Tackling Homelessness: BCP Council’s Homelessness and Rough Sleeping Strategy.

The partnership working across many agencies and voluntary sectors during the

pandemic deserves great praise with many striving tirelessly to reduce

homelessness and rough sleeping in our area. This is an incredibly difficult

challenge, but we are really starting to get things right. Our ambition remains to end

homelessness, and this is outlined in the recently published BCP Council’s Homelessness and Rough Sleeping Strategy. 

We have been very successful in securing good government funding to tackle and

prevent homelessness and rough sleeping across BCP in the past 12-18 months.

These funds are allocated for planned initiatives, to pay for ongoing accommodation

costs, secure move on accommodation and for crucial roles to deliver the wrap

around holistic support and care required to help individuals make the step away

from homelessness permanent. A lot of funding pays for support / key workers and

many other professional roles to meet all the needs of the individuals we are working

with.

All that hard work is reaping rewards with national government figures showing that

the rough sleeping count has come down by 5% in the BCP area. In November

2020, across the conurbation there were 25 individuals sleeping rough compared to

72 in November 2019. This included enabling a number of entrenched rough

sleepers to finally accept help and move away from the streets.

Locally the situation with those in temporary accommodation and rough sleeping

continues to improve. The latest BCP street count carried out by St Mungo’s in May

showed 21 rough sleepers (11 of which had ‘returned to the streets’, 7 had no local

connection and 5 were long term rough sleepers – there was a slight increase in the

Poole number (coinciding with some “regulars” who come to Poole each summer).

With lockdown easing we do anticipate an increase, but we will monitor this.

Approximately 12 people a day are requesting temporary accommodation. These are

mostly single people. Eligibility criteria for Emergency Accommodation has not

changed since lockdown and the ‘Everyone in,’ initiative. If a person is verified as a

rough sleeper by the St Mungo’s Team and they have a local connection, they will be

offered accommodation.

If they are from out of area, the Council will try to reconnect them to their area. There

has been no change to the criteria for rough sleepers without a local connection. We

do not offer temporary accommodation, but discretionary overnight accommodation

may be offered but only if the individual had a reconnection in another area and can

be helped to return there.

Some rough sleepers still decline the offer of support and are difficult to engage for

various reasons. They are often complex cases.

175 individuals are now being housed in hotels (reducing). There were approx 12

move-on’s from temporary accommodation each week with the majority being

successful. The main challenge we are facing at present is that it is becoming increasingly difficult to access the private sector rental market, this is an issue across

the South West. There has been a reduction in the availability of rented

accommodation for a number of reasons. One key challenges is that a lack of

availability had led to an increase in rental rates creating an affordability issue.

With regards to the BCP housing team, there is an increase in demand for all types

of accommodation, as well as an increase in homelessness applications, and twice

the number of household requests for accommodation due to family breakdown,

domestic abuse, end of rental contracts.
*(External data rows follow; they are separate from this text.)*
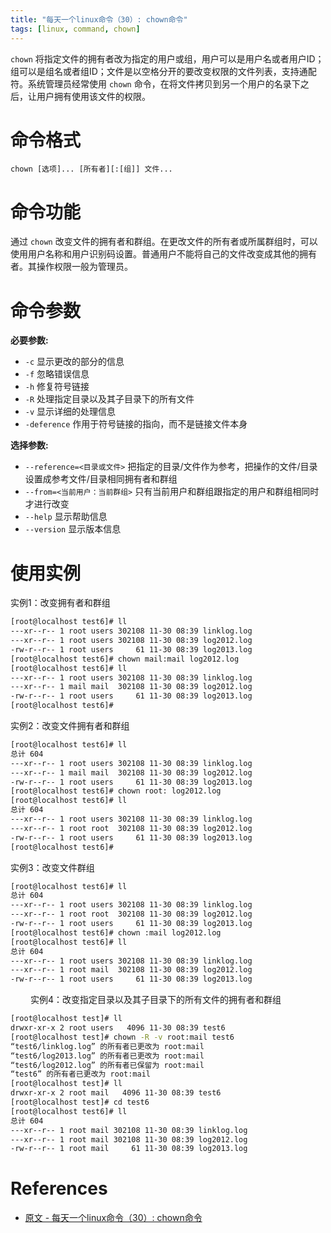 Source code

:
 ```yaml
---
title: "每天一个linux命令（30）: chown命令"
tags: [linux, command, chown]
---
```


`chown` 将指定文件的拥有者改为指定的用户或组，用户可以是用户名或者用户ID；组可以是组名或者组ID；文件是以空格分开的要改变权限的文件列表，支持通配符。系统管理员经常使用 `chown` 命令，在将文件拷贝到另一个用户的名录下之后，让用户拥有使用该文件的权限。 

# 命令格式
```
chown [选项]... [所有者][:[组]] 文件...
```
# 命令功能

通过 `chown` 改变文件的拥有者和群组。在更改文件的所有者或所属群组时，可以使用用户名称和用户识别码设置。普通用户不能将自己的文件改变成其他的拥有者。其操作权限一般为管理员。

# 命令参数

**必要参数:**

- `-c` 显示更改的部分的信息
- `-f` 忽略错误信息
- `-h` 修复符号链接
- `-R` 处理指定目录以及其子目录下的所有文件
- `-v` 显示详细的处理信息
- `-deference` 作用于符号链接的指向，而不是链接文件本身

**选择参数:**

- `--reference=<目录或文件>` 把指定的目录/文件作为参考，把操作的文件/目录设置成参考文件/目录相同拥有者和群组
- `--from=<当前用户：当前群组>` 只有当前用户和群组跟指定的用户和群组相同时才进行改变
- `--help` 显示帮助信息
- `--version` 显示版本信息

# 使用实例

实例1：改变拥有者和群组

```sh
[root@localhost test6]# ll
---xr--r-- 1 root users 302108 11-30 08:39 linklog.log
---xr--r-- 1 root users 302108 11-30 08:39 log2012.log
-rw-r--r-- 1 root users     61 11-30 08:39 log2013.log
[root@localhost test6]# chown mail:mail log2012.log 
[root@localhost test6]# ll
---xr--r-- 1 root users 302108 11-30 08:39 linklog.log
---xr--r-- 1 mail mail  302108 11-30 08:39 log2012.log
-rw-r--r-- 1 root users     61 11-30 08:39 log2013.log
[root@localhost test6]#
```

实例2：改变文件拥有者和群组

```sh
[root@localhost test6]# ll
总计 604
---xr--r-- 1 root users 302108 11-30 08:39 linklog.log
---xr--r-- 1 mail mail  302108 11-30 08:39 log2012.log
-rw-r--r-- 1 root users     61 11-30 08:39 log2013.log
[root@localhost test6]# chown root: log2012.log 
[root@localhost test6]# ll
总计 604
---xr--r-- 1 root users 302108 11-30 08:39 linklog.log
---xr--r-- 1 root root  302108 11-30 08:39 log2012.log
-rw-r--r-- 1 root users     61 11-30 08:39 log2013.log
[root@localhost test6]#
```

实例3：改变文件群组

```sh
[root@localhost test6]# ll
总计 604
---xr--r-- 1 root users 302108 11-30 08:39 linklog.log
---xr--r-- 1 root root  302108 11-30 08:39 log2012.log
-rw-r--r-- 1 root users     61 11-30 08:39 log2013.log
[root@localhost test6]# chown :mail log2012.log 
[root@localhost test6]# ll
总计 604
---xr--r-- 1 root users 302108 11-30 08:39 linklog.log
---xr--r-- 1 root mail  302108 11-30 08:39 log2012.log
-rw-r--r-- 1 root users     61 11-30 08:39 log2013.log
```
　　
实例4：改变指定目录以及其子目录下的所有文件的拥有者和群组 

```sh
[root@localhost test]# ll
drwxr-xr-x 2 root users   4096 11-30 08:39 test6
[root@localhost test]# chown -R -v root:mail test6
“test6/linklog.log” 的所有者已更改为 root:mail
“test6/log2013.log” 的所有者已更改为 root:mail
“test6/log2012.log” 的所有者已保留为 root:mail
“test6” 的所有者已更改为 root:mail
[root@localhost test]# ll
drwxr-xr-x 2 root mail   4096 11-30 08:39 test6
[root@localhost test]# cd test6
[root@localhost test6]# ll
总计 604
---xr--r-- 1 root mail 302108 11-30 08:39 linklog.log
---xr--r-- 1 root mail 302108 11-30 08:39 log2012.log
-rw-r--r-- 1 root mail     61 11-30 08:39 log2013.log
```

# References

- [原文 - 每天一个linux命令（30）: chown命令](https://www.cnblogs.com/peida/archive/2012/12/04/2800684.html)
However, 1051 households have had

homelessness prevented.

There are a lot of exciting initiatives coming forward, particularly around homeless

healthcare with plans for a BCP health and housing hub in Bournemouth. The hub

(with outreach across the conurbation) which we are planning at St Stephens Church

Hall is part of the overall approach to make the most of the resources we have and

to build on the joint collaborative multi agency and disciplinary working which was

developed during the pandemic. This is a BCP initiative that we have decided to

invest in and is part of our recently updated strategy.

The hub can offer access to a wider scope of health and wellbeing services than

could realistically be delivered without a base and can be accessed by all regardless

of where they are vulnerable housed as well as those still on the streets.

There are many benefits to staff of having a base where they can be co-located and

work together in a multi-disciplinary way and aiding multi-agency communication and

service delivery and makes the most of the services we have in place already as well

as new roles which have recently been funded.

The health hub would provide office and clinic space, showers, laundry facilities,

access to computers and locker space so that people can attend and receive the

support and/or treatment needed.

There are many other initiative happening, including access to clothing and new

shoes, furniture and household items when people settle into accommodation, help

to move and move in, day provision to offer meaningful occupation, training and

skills development and getting people back into work, more support around mental

health and addiction issues and befriending. There is also financial and debt advice

and support to claim benefits and access a wide variety of services.